*Data extract:*
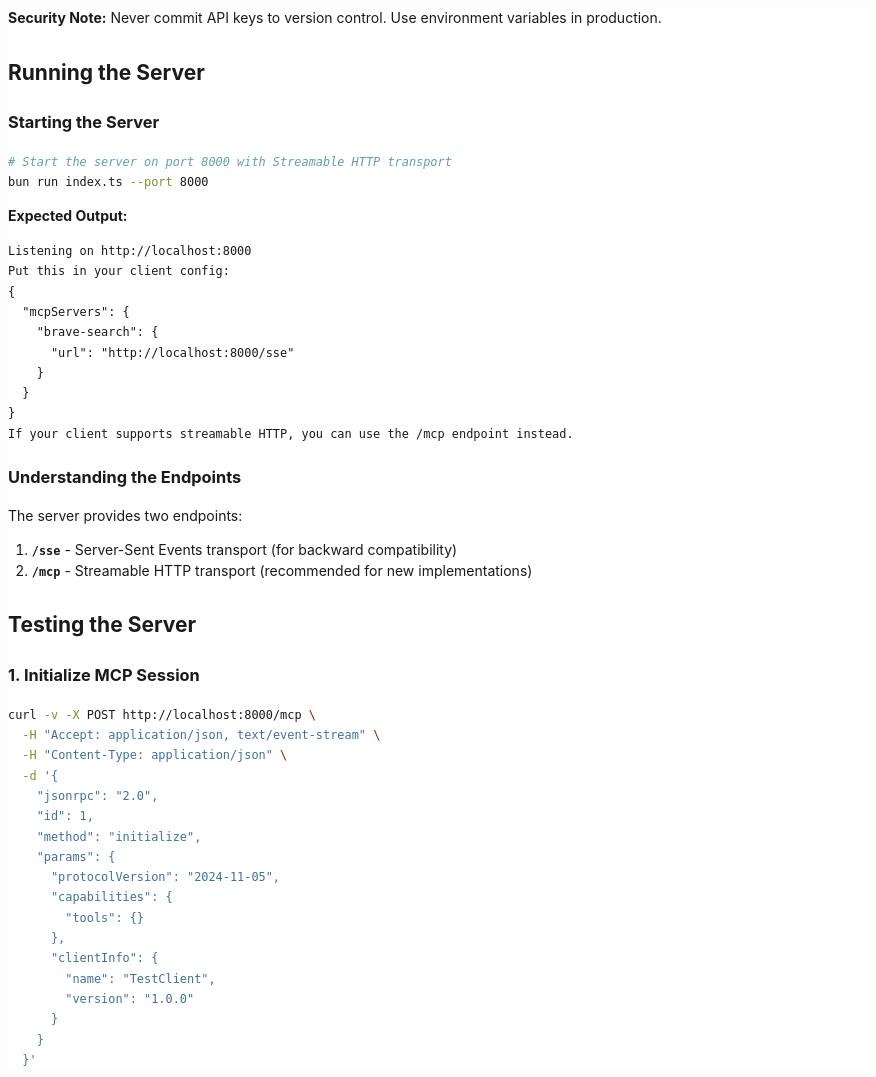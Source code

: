 **Security Note:** Never commit API keys to version control. Use environment variables in production.

## Running the Server

### Starting the Server
```bash
# Start the server on port 8000 with Streamable HTTP transport
bun run index.ts --port 8000
```

**Expected Output:**
```
Listening on http://localhost:8000
Put this in your client config:
{
  "mcpServers": {
    "brave-search": {
      "url": "http://localhost:8000/sse"
    }
  }
}
If your client supports streamable HTTP, you can use the /mcp endpoint instead.
```

### Understanding the Endpoints

The server provides two endpoints:

1. **`/sse`** - Server-Sent Events transport (for backward compatibility)
2. **`/mcp`** - Streamable HTTP transport (recommended for new implementations)

## Testing the Server

### 1. Initialize MCP Session
```bash
curl -v -X POST http://localhost:8000/mcp \
  -H "Accept: application/json, text/event-stream" \
  -H "Content-Type: application/json" \
  -d '{
    "jsonrpc": "2.0",
    "id": 1,
    "method": "initialize",
    "params": {
      "protocolVersion": "2024-11-05",
      "capabilities": {
        "tools": {}
      },
      "clientInfo": {
        "name": "TestClient",
        "version": "1.0.0"
      }
    }
  }'
```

*How to complete this task:*
Make an exact printout of the listing above, omitting the images.

*Answer space:*
Source code

: **Security Note:** Never commit API keys to version control. Use environment variables in production.

## Running the Server

### Starting the Server
```bash
# Start the server on port 8000 with Streamable HTTP transport
bun run index.ts --port 8000
```

**Expected Output:**
```
Listening on http://localhost:8000
Put this in your client config:
{
  "mcpServers": {
    "brave-search": {
      "url": "http://localhost:8000/sse"
    }
  }
}
If your client supports streamable HTTP, you can use the /mcp endpoint instead.
```

### Understanding the Endpoints

The server provides two endpoints:

1. **`/sse`** - Server-Sent Events transport (for backward compatibility)
2. **`/mcp`** - Streamable HTTP transport (recommended for new implementations)

## Testing the Server

### 1. Initialize MCP Session
```bash
curl -v -X POST http://localhost:8000/mcp \
  -H "Accept: application/json, text/event-stream" \
  -H "Content-Type: application/json" \
  -d '{
    "jsonrpc": "2.0",
    "id": 1,
    "method": "initialize",
    "params": {
      "protocolVersion": "2024-11-05",
      "capabilities": {
        "tools": {}
      },
      "clientInfo": {
        "name": "TestClient",
        "version": "1.0.0"
      }
    }
  }'
```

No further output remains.